(Input for this task begins)

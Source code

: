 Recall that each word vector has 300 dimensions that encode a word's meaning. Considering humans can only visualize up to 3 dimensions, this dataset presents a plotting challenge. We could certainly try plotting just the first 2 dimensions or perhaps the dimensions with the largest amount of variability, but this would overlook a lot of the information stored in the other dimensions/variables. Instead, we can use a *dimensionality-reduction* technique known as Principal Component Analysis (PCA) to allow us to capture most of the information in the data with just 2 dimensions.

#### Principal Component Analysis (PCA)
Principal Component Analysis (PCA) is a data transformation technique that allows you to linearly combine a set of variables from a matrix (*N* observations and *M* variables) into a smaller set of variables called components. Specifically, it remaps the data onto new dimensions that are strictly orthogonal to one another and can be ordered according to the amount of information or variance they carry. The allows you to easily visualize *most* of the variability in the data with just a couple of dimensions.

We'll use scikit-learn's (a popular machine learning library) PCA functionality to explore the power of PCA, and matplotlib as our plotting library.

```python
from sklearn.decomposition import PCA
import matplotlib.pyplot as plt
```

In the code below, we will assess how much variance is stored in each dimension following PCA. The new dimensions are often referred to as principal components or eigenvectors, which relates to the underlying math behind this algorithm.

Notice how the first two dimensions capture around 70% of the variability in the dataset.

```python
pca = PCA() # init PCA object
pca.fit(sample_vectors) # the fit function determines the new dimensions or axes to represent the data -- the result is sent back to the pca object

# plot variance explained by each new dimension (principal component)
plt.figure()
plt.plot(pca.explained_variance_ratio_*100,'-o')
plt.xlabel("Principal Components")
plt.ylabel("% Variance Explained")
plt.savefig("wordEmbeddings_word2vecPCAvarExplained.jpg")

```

(Input for this task ends)

In the material above, find each line containing the word "first" and copy it.

: Recall that each word vector has 300 dimensions that encode a word's meaning. Considering humans can only visualize up to 3 dimensions, this dataset presents a plotting challenge. We could certainly try plotting just the first 2 dimensions or perhaps the dimensions with the largest amount of variability, but this would overlook a lot of the information stored in the other dimensions/variables. Instead, we can use a *dimensionality-reduction* technique known as Principal Component Analysis (PCA) to allow us to capture most of the information in the data with just 2 dimensions.
Notice how the first two dimensions capture around 70% of the variability in the dataset.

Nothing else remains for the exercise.